Effective Python 46 - 50

Click here for the first post, which contains the context of this series.

Item #46: Use descriptors for reusable @property methods.

Consider

class GradeBook:
    def __init__(self, grade_1=0, grade_2=0):
        self._grade_1 = grade_1
        self._grade_2 = grade_2
    @staticmethod
    def is_valid(value):
        if not 0 <= value <= 100:
            raise ValueError
    @property
    def grade_1(self):
        return self._grade_1
    @grade_1.setter
    def grade_1(self, value):
        self.is_valid(value)
        self._grade_1 = value
    @property
    def grade_2(self):
        return self._grade_2
    @grade_2.setter
    def grade_2(self, value):
        self.is_valid(value)
        self._grade_2 = value

Adding grade_3, grade_4, ... requires duplicating code, and creating a new class with similar functionality requires also duplicating is_valid.

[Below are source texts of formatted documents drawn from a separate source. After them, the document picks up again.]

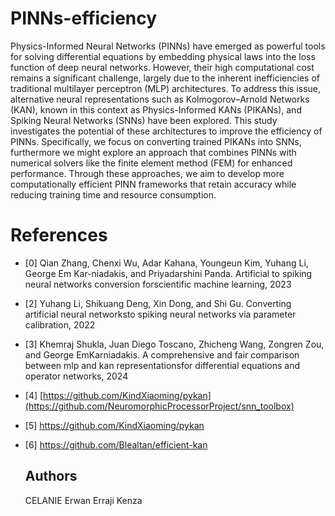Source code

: # PINNs-efficiency

Physics-Informed Neural Networks (PINNs) have emerged as powerful tools for solving differential equations by embedding physical laws into the loss function of deep neural networks. However, their high computational cost remains a significant challenge, largely due to the inherent inefficiencies of traditional multilayer perceptron (MLP) architectures. To address this issue, alternative neural representations such as Kolmogorov–Arnold Networks (KAN), known in this context as Physics-Informed KANs (PIKANs), and Spiking Neural Networks (SNNs) have been explored. This study investigates the potential of these architectures to improve the efficiency of PINNs. Specifically, we focus on converting trained PIKANs into SNNs, furthermore we might explore an approach that combines PINNs with numerical solvers like the finite element method (FEM) for enhanced performance. Through these approaches, we aim to develop more computationally efficient PINN frameworks that retain accuracy while reducing training time and resource consumption.



# References
- [0] Qian  Zhang,  Chenxi  Wu,  Adar  Kahana,  Youngeun  Kim,  Yuhang  Li,  George  Em  Kar-niadakis,  and  Priyadarshini  Panda.   Artificial  to  spiking  neural  networks  conversion  forscientific machine learning, 2023
- [2] Yuhang Li, Shikuang Deng, Xin Dong, and Shi Gu.  Converting artificial neural networksto spiking neural networks via parameter calibration, 2022
- [3] Khemraj  Shukla,  Juan  Diego  Toscano,  Zhicheng  Wang,  Zongren  Zou,  and  George  EmKarniadakis.  A comprehensive and fair comparison between mlp and kan representationsfor differential equations and operator networks, 2024
- [4] [https://github.com/KindXiaoming/pykan](https://github.com/NeuromorphicProcessorProject/snn_toolbox)
- [5] https://github.com/KindXiaoming/pykan
- [6] https://github.com/Blealtan/efficient-kan


  ## Authors
  CELANIE Erwan
  Erraji Kenza

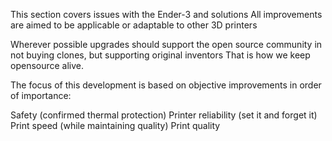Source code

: This section covers issues with the Ender-3 and solutions
All improvements are aimed to be applicable or adaptable to other 3D printers

Wherever possible upgrades should support the open source community in not buying clones, but supporting original inventors
That is how we keep opensource alive.

The focus of this development is based on objective improvements in order of importance:

Safety (confirmed thermal protection)
Printer reliability (set it and forget it)
Print speed (while maintaining quality)
Print quality
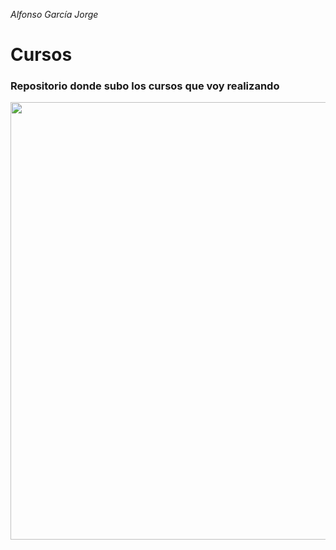 *Alfonso García Jorge* 

# Cursos

### Repositorio donde subo los cursos que voy realizando

<div align="center">
 
 <img src="https://user-images.githubusercontent.com/91060831/191068008-51d85712-55e8-429a-b107-a29775d59209.png" width="700"/>
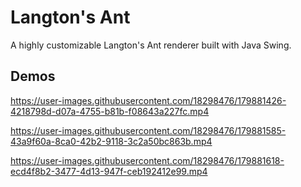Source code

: # Langton's Ant 

A highly customizable Langton's Ant renderer built with Java Swing.

## Demos

https://user-images.githubusercontent.com/18298476/179881426-4218798d-d07a-4755-b81b-f08643a227fc.mp4

https://user-images.githubusercontent.com/18298476/179881585-43a9f60a-8ca0-42b2-9118-3c2a50bc863b.mp4

https://user-images.githubusercontent.com/18298476/179881618-ecd4f8b2-3477-4d13-947f-ceb192412e99.mp4
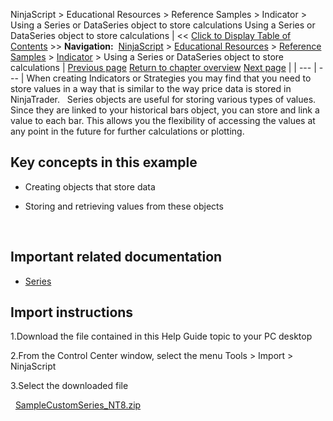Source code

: ﻿
NinjaScript > Educational Resources > Reference Samples > Indicator > Using a Series or DataSeries object to store calculations
Using a Series or DataSeries object to store calculations
| << [Click to Display Table of Contents](using_a_series_or_dataseries_o.md) >> **Navigation:**     [NinjaScript](ninjascript.md) > [Educational Resources](educational_resources.md) > [Reference Samples](reference_samples.md) > [Indicator](indicator2.md) > Using a Series or DataSeries object to store calculations | [Previous page](using_a_secondary_series_as_an.md) [Return to chapter overview](indicator2.md) [Next page](using_a_typeconverter_to_custo.md) |
| --- | --- |
When creating Indicators or Strategies you may find that you need to store values in a way that is similar to the way price data is stored in NinjaTrader.
 
Series<T> objects are useful for storing various types of values.
 
Since they are linked to your historical bars object, you can store and link a value to each bar. This allows you the flexibility of accessing the values at any point in the future for further calculations or plotting.

## Key concepts in this example
- Creating objects that store data

- Storing and retrieving values from these objects

 
## Important related documentation
- [Series<T>](seriest.md)

## 
## Import instructions
1.Download the file contained in this Help Guide topic to your PC desktop

2.From the Control Center window, select the menu Tools > Import > NinjaScript

3.Select the downloaded file

 
[SampleCustomSeries_NT8.zip](https://ninjatrader.com/support/helpGuides/nt8/samples/SampleCustomSeries_NT8.zip)
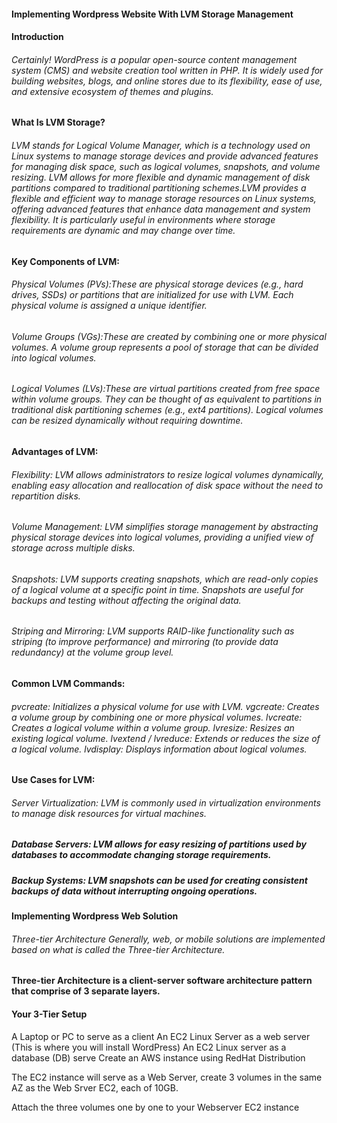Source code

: 
#### Implementing Wordpress Website With LVM Storage Management

#### Introduction

######     Certainly! WordPress is a popular open-source content management system (CMS) and website creation tool written in PHP. It is widely used for building websites, blogs, and online stores due to its flexibility, ease of use, and extensive ecosystem of themes and plugins.

####  What Is LVM Storage?

######      LVM stands for Logical Volume Manager, which is a technology used on Linux systems to manage storage devices and provide advanced features for managing disk space, such as logical volumes, snapshots, and volume resizing. LVM allows for more flexible and dynamic management of disk partitions compared to traditional partitioning schemes.LVM provides a flexible and efficient way to manage storage resources on Linux systems, offering advanced features that enhance data management and system flexibility. It is particularly useful in environments where storage requirements are dynamic and may change over time.

####    Key Components of LVM:

######     Physical Volumes (PVs):These are physical storage devices (e.g., hard drives, SSDs) or partitions that are initialized for use with LVM. Each physical volume is assigned a unique identifier.

######     Volume Groups (VGs):These are created by combining one or more physical volumes. A volume group represents a pool of storage that can be divided into logical volumes.

######     Logical Volumes (LVs):These are virtual partitions created from free space within volume groups. They can be thought of as equivalent to partitions in traditional disk partitioning schemes (e.g., ext4 partitions). Logical volumes can be resized dynamically without requiring downtime.

####   Advantages of LVM:

######     Flexibility: LVM allows administrators to resize logical volumes dynamically, enabling easy allocation and reallocation of disk space without the need to repartition disks.

######     Volume Management: LVM simplifies storage management by abstracting physical storage devices into logical volumes, providing a unified view of storage across multiple disks.

######     Snapshots: LVM supports creating snapshots, which are read-only copies of a logical volume at a specific point in time. Snapshots are useful for backups and testing without affecting the original data.

######      Striping and Mirroring: LVM supports RAID-like functionality such as striping (to improve performance) and mirroring (to provide data redundancy) at the volume group level.

####     Common LVM Commands:

######      pvcreate: Initializes a physical volume for use with LVM. vgcreate: Creates a volume group by combining one or more physical volumes. lvcreate: Creates a logical volume within a volume group. lvresize: Resizes an existing logical volume. lvextend / lvreduce: Extends or reduces the size of a logical volume. lvdisplay: Displays information about logical volumes.

####   Use Cases for LVM:

######   Server Virtualization: LVM is commonly used in virtualization environments to manage disk resources for virtual machines.

#####    Database Servers: LVM allows for easy resizing of partitions used by databases to accommodate changing storage requirements.

#####    Backup Systems: LVM snapshots can be used for creating consistent backups of data without interrupting ongoing operations.

####   Implementing Wordpress Web Solution

######    Three-tier Architecture Generally, web, or mobile solutions are implemented based on what is called the Three-tier Architecture.

####    Three-tier Architecture is a client-server software architecture pattern that comprise of 3 separate layers.

####   Your 3-Tier Setup

A Laptop or PC to serve as a client
An EC2 Linux Server as a web server (This is where you will install WordPress)
An EC2 Linux server as a database (DB) serve
Create an AWS instance using RedHat Distribution

The EC2 instance will serve as a Web Server, create 3 volumes in the same AZ as the Web Srver EC2, each of 10GB.

Attach the three volumes one by one to your Webserver EC2 instance

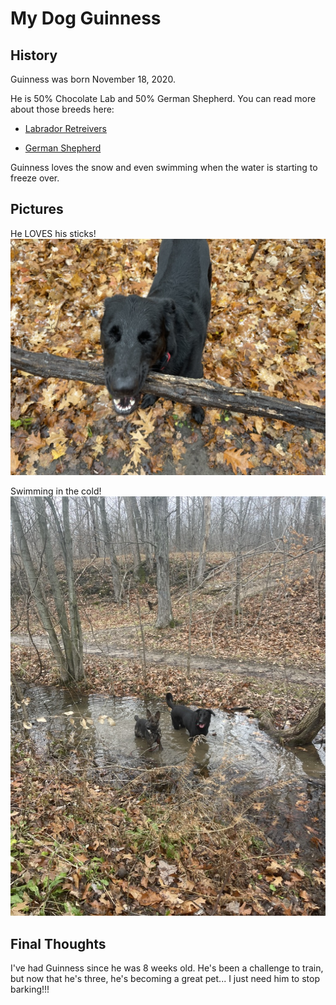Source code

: # My Dog Guinness

## History

Guinness was born November 18, 2020.  

He is 50% Chocolate Lab and 50% German Shepherd.  You can read more about those breeds here:

* [Labrador Retreivers](https://en.wikipedia.org/wiki/Labrador_Retriever)

* [German Shepherd](https://en.wikipedia.org/wiki/German_Shepherd)

Guinness loves the snow and even swimming when the water is starting to freeze over. 

## Pictures

He LOVES his sticks!
![file](Guinness_Stick.jpeg)

Swimming in the cold!
![file](swimming.jpeg)

## Final Thoughts

I've had Guinness since he was 8 weeks old.  He's been a challenge to train, but now that he's three, he's becoming a great pet... I just need him to stop barking!!!
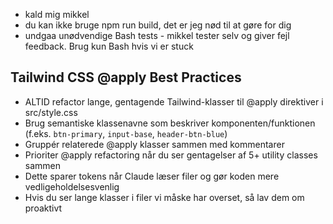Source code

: - kald mig mikkel
- du kan ikke bruge npm run build, det er jeg nød til at gøre for dig
- undgaa unødvendige Bash tests - mikkel tester selv og giver fejl feedback. Brug kun Bash hvis vi er stuck

## Tailwind CSS @apply Best Practices

- ALTID refactor lange, gentagende Tailwind-klasser til @apply direktiver i src/style.css
- Brug semantiske klassenavne som beskriver komponenten/funktionen (f.eks. `btn-primary`, `input-base`, `header-btn-blue`)
- Gruppér relaterede @apply klasser sammen med kommentarer
- Prioriter @apply refactoring når du ser gentagelser af 5+ utility classes sammen
- Dette sparer tokens når Claude læser filer og gør koden mere vedligeholdelsesvenlig
- Hvis du ser lange klasser i filer vi måske har overset, så lav dem om proaktivt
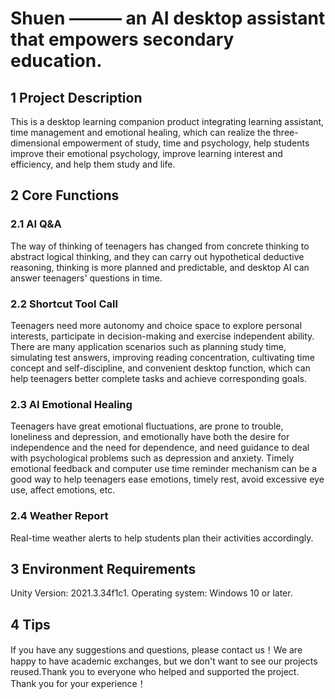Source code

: # Shuen ——— an AI desktop assistant that empowers secondary education.

## 1 Project Description
This is a desktop learning companion product integrating learning assistant, time management and emotional healing, which can realize the three-dimensional empowerment of study, time and psychology, help students improve their emotional psychology, improve learning interest and efficiency, and help them study and life.

## 2 Core Functions
### 2.1 AI Q&A
The way of thinking of teenagers has changed from concrete thinking to abstract logical thinking, and they can carry out hypothetical deductive reasoning, thinking is more planned and predictable, and desktop AI can answer teenagers' questions in time.
### 2.2 Shortcut Tool Call
Teenagers need more autonomy and choice space to explore personal interests, participate in decision-making and exercise independent ability. There are many application scenarios such as planning study time, simulating test answers, improving reading concentration, cultivating time concept and self-discipline, and convenient desktop function, which can help teenagers better complete tasks and achieve corresponding goals.
### 2.3 AI Emotional Healing
Teenagers have great emotional fluctuations, are prone to trouble, loneliness and depression, and emotionally have both the desire for independence and the need for dependence, and need guidance to deal with psychological problems such as depression and anxiety. Timely emotional feedback and computer use time reminder mechanism can be a good way to help teenagers ease emotions, timely rest, avoid excessive eye use, affect emotions, etc.
### 2.4 Weather Report
Real-time weather alerts to help students plan their activities accordingly.

## 3 Environment Requirements
Unity Version: 2021.3.34f1c1.
Operating system: Windows 10 or later.

## 4 Tips
If you have any suggestions and questions, please contact us！We are happy to have academic exchanges, but we don't want to see our projects reused.Thank you to everyone who helped and supported the project. Thank you for your experience！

This can be addressed using a descriptor:

from weakref import WeakKeyDictionary
class Grade:
    def __init__(self):
        self._values = WeakKeyDictionary()
    def __get__(self, instance, instance_type):
        return self._values.get(instance, 0)
    def __set__(self, instance, value):
        if not 0 <= value <= 100:
            raise ValueError
        self._values[instance] = value
class GradeBook:
    grade_1 = Grade()
    grade_2 = Grade()

weakref prevents memory leaks.

Item #47: Use __getattr__, __getattribute__, and __setattr__ for lazy attributes.

Note that

class I47:
    def __getattr__(self, name):
        self.__setattr__(name, None)
        return None
i47 = I47()
i47.test # Calls __getattr__.
i47.test # Doesn't call __getattr__.

Also note that

class I47:
    def __getattribute__(self, name):
        self.__setattr__(name, None)
        return None
i47 = I47()
i47.test # Calls __getattribute__.
i47.test # Calls __getattribute__.

There are interesting use cases for these overloads, like logging. As before, be mindful of the use of super() to avoid infinite recursion.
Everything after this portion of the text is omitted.